As the media sheet 14 passes through the print zone, the reciprocating print head
12 performs desired printing thereon (see FIG. 1). As the media sheet 14 travels across the front of the vacuum belt 2, the upper pinch roller 8 engages its front end and cooperates with the vacuum belt 2 and the lower pinch roller 10.
When the rear end of the media sheet 14 is detached from the lower pinch roller 10, the upper pinch roller 8 is in charge of controlling the media sheet 14 together with the vacuum belt 2, and the media sheet 14 is eventually detached from the outlet (shown in FIG. 1). Zu).

(Effects of the Invention) As described above, the vacuum belt and the pinch roller unit cooperate with each other to control the passage of the continuous or cut media sheet through the printing area, thereby achieving high precision in the transport speed and displacement of the medium. And With this combination, the media sheet passes through the printing area with its advancing state constantly controlled at its front and rear ends. Further, since the gap between the print head and the medium sheet is always kept steady by the vacuum holding force, the contact between them is also effectively avoided.

[Brief description of the drawings]

1 is a perspective view of a vacuum belt and a pinch roller unit of the present invention, FIG. 2 is an exploded perspective view thereof, FIG. 3 is a side view of the vacuum belt, and FIG. 4 is a plan view of a part of the vacuum belt. is there. 2 ... Vacuum belt 8, 10 ... Pinch roller 12 ... Print head, 14 ... Media sheet 32 ... Vacuum hole, 48 ... Vacuum blower

Claims (5)

(57) [Claims] 1. A vacuum belt for transporting a medium sheet, two sets of pinch roller units disposed apart from each other along a transport direction of the media sheet and pressing the medium sheet being transported against the vacuum belt, and a pinch roller unit A print head opposed to the vacuum belt in a print zone defined therebetween, and a vacuum chamber formed inside the vacuum belt over substantially the entire print zone, wherein the vacuum chamber is used for printing.
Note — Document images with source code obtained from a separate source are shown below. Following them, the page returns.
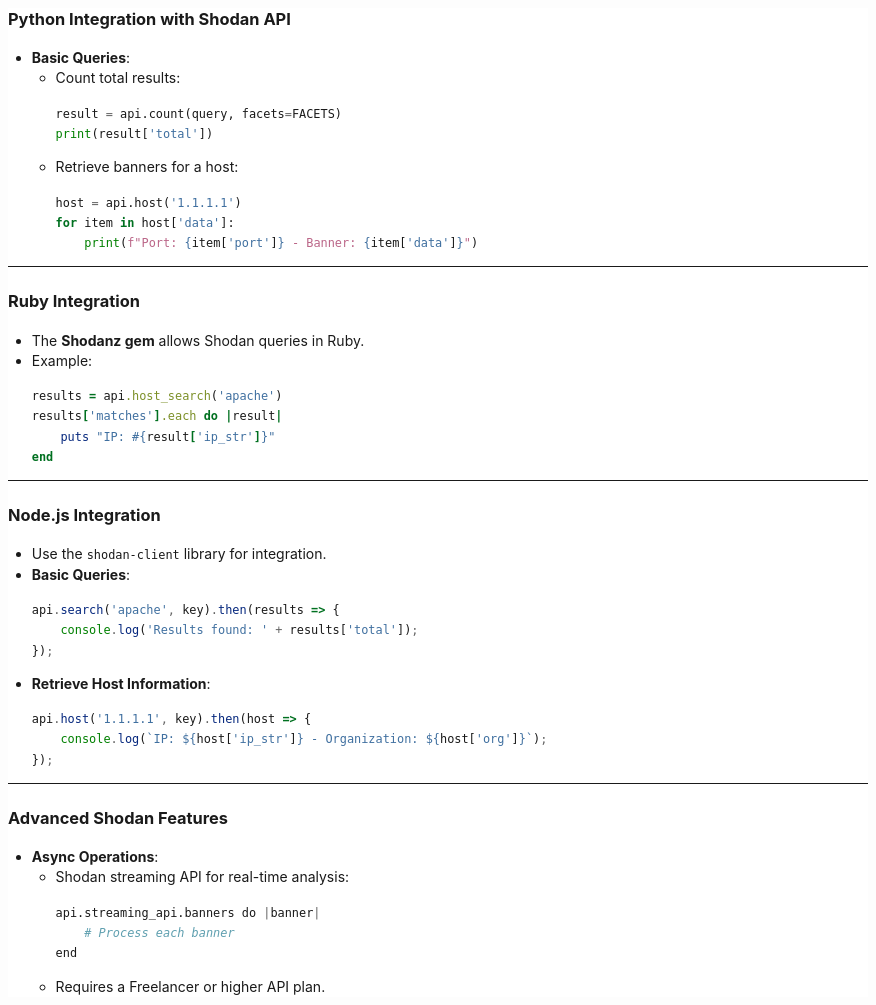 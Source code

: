 ### **Python Integration with Shodan API**
- **Basic Queries**:
  - Count total results:
    ```python
    result = api.count(query, facets=FACETS)
    print(result['total'])
    ```
  - Retrieve banners for a host:
    ```python
    host = api.host('1.1.1.1')
    for item in host['data']:
        print(f"Port: {item['port']} - Banner: {item['data']}")
    ```

---

### **Ruby Integration**
- The **Shodanz gem** allows Shodan queries in Ruby.
- Example:
  ```ruby
  results = api.host_search('apache')
  results['matches'].each do |result|
      puts "IP: #{result['ip_str']}"
  end
  ```

---

### **Node.js Integration**
- Use the `shodan-client` library for integration.
- **Basic Queries**:
  ```javascript
  api.search('apache', key).then(results => {
      console.log('Results found: ' + results['total']);
  });
  ```
- **Retrieve Host Information**:
  ```javascript
  api.host('1.1.1.1', key).then(host => {
      console.log(`IP: ${host['ip_str']} - Organization: ${host['org']}`);
  });
  ```

---

### **Advanced Shodan Features**
- **Async Operations**:
  - Shodan streaming API for real-time analysis:
    ```python
    api.streaming_api.banners do |banner|
        # Process each banner
    end
    ```
  - Requires a Freelancer or higher API plan.

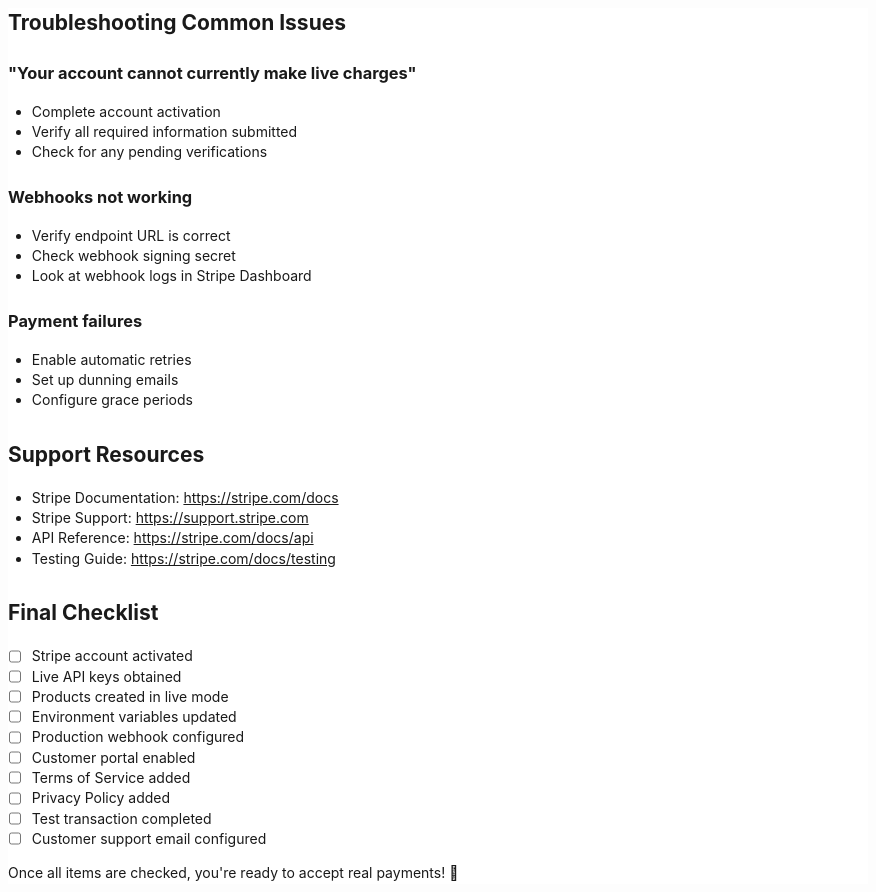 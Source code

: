 ## Troubleshooting Common Issues

### "Your account cannot currently make live charges"
- Complete account activation
- Verify all required information submitted
- Check for any pending verifications

### Webhooks not working
- Verify endpoint URL is correct
- Check webhook signing secret
- Look at webhook logs in Stripe Dashboard

### Payment failures
- Enable automatic retries
- Set up dunning emails
- Configure grace periods

## Support Resources
- Stripe Documentation: https://stripe.com/docs
- Stripe Support: https://support.stripe.com
- API Reference: https://stripe.com/docs/api
- Testing Guide: https://stripe.com/docs/testing

## Final Checklist
- [ ] Stripe account activated
- [ ] Live API keys obtained
- [ ] Products created in live mode
- [ ] Environment variables updated
- [ ] Production webhook configured
- [ ] Customer portal enabled
- [ ] Terms of Service added
- [ ] Privacy Policy added
- [ ] Test transaction completed
- [ ] Customer support email configured

Once all items are checked, you're ready to accept real payments! 🎉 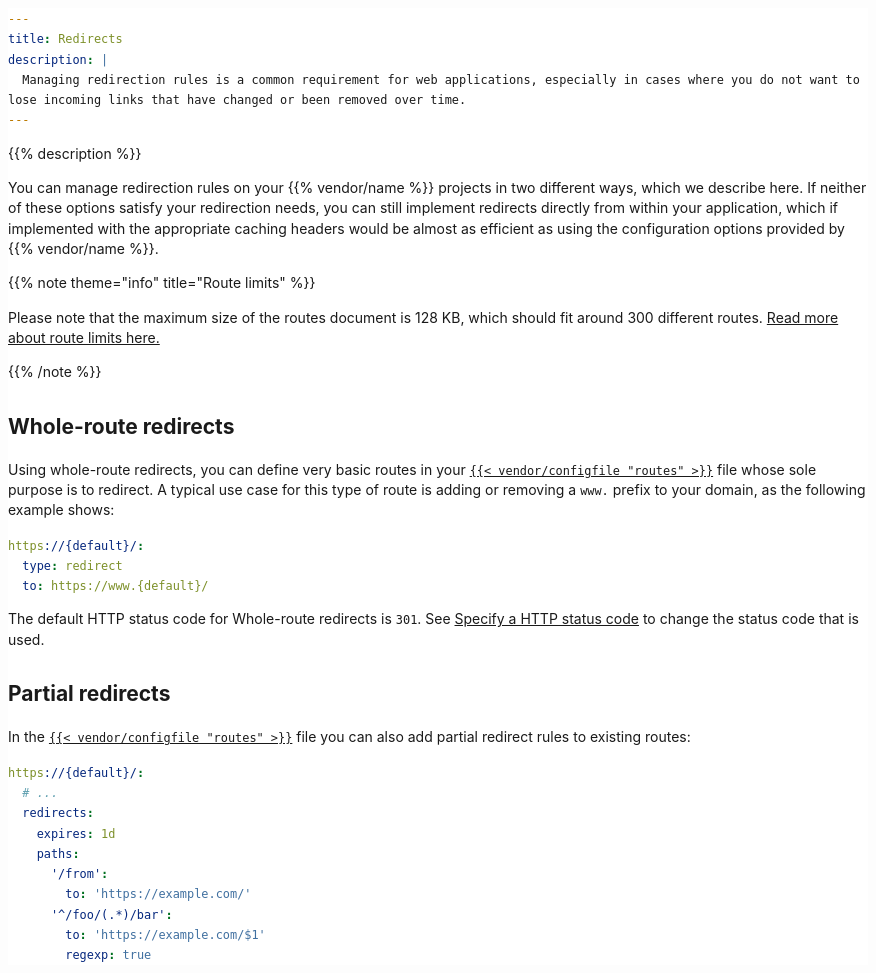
 ```yaml
---
title: Redirects
description: |
  Managing redirection rules is a common requirement for web applications, especially in cases where you do not want to lose incoming links that have changed or been removed over time.
---
```


{{% description %}}

You can manage redirection rules on your {{% vendor/name %}} projects in two different ways, which we describe here. If neither of these options satisfy your redirection needs, you can still implement redirects directly from within your application, which if implemented with the appropriate caching headers would be almost as efficient as using the configuration options provided by {{% vendor/name %}}.

{{% note theme="info" title="Route limits" %}}

Please note that the maximum size of the routes document is 128 KB, which should fit around 300 different routes. [Read more about route limits here.](/define-routes.html#route-limits) 

{{% /note %}}

## Whole-route redirects

Using whole-route redirects, you can define very basic routes in your [`{{< vendor/configfile "routes" >}}`](/define-routes/_index.md) file whose sole purpose is to redirect. A typical use case for this type of route is adding or removing a `www.` prefix to your domain, as the following example shows:

```yaml {configFile="routes"}
https://{default}/:
  type: redirect
  to: https://www.{default}/
```
The default HTTP status code for Whole-route redirects is `301`. See [Specify a HTTP status code](#specify-a-http-status-code) to change the status code that is used.

## Partial redirects

In the [`{{< vendor/configfile "routes" >}}`](/define-routes/_index.md) file you can also add partial redirect rules to existing routes:

```yaml {configFile="routes"}
https://{default}/:
  # ...
  redirects:
    expires: 1d
    paths:
      '/from':
        to: 'https://example.com/'
      '^/foo/(.*)/bar':
        to: 'https://example.com/$1'
        regexp: true
```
The media sheet is sucked and held on the vacuum belt over substantially the entire area, and the media sheet is gripped by the cooperation of the vacuum belt and at least one set of pinch roller units during the passage of the printing area. printer. 2. The printer according to claim 1, wherein the vacuum holding force is provided by a vacuum blower. 3. A sprocket engaged with a vacuum belt includes a plurality of sprocket pins, the vacuum belt includes a vacuum hole and a sprocket hole, and the sprocket hole engages with the sprocket pin. The printer according to claim 1. 4. The printer according to claim 1, wherein the step motor drives the sprocket and the vacuum belt. 5. A front end of a medium is gripped by a first pinch roller unit and a circulatingly driven vacuum belt, a gripping force is applied to the medium by a vacuum belt, and the medium is gripped flat against a front surface of the vacuum belt. Advancing the medium downstream along the front surface of the vacuum belt until the area of the medium on which the desired printing is to be performed faces the print head, performing the desired printing on the medium, and the second pinch roller unit and the vacuum belt Gripping the front end of the medium, and advancing the medium downstream along the front surface of the vacuum belt until the rear end of the medium separates from the first pinch roller unit during printing, and the rear end of the medium The medium is advanced downstream along the front surface of the vacuum belt until it is detached from the pinch roller unit 2 and almost all of the printing area is formed by the vacuum chamber formed inside the vacuum belt during the entire operation. Medium conveyance method in a printer, characterized by sucking and holding the media sheet on the vacuum belt I.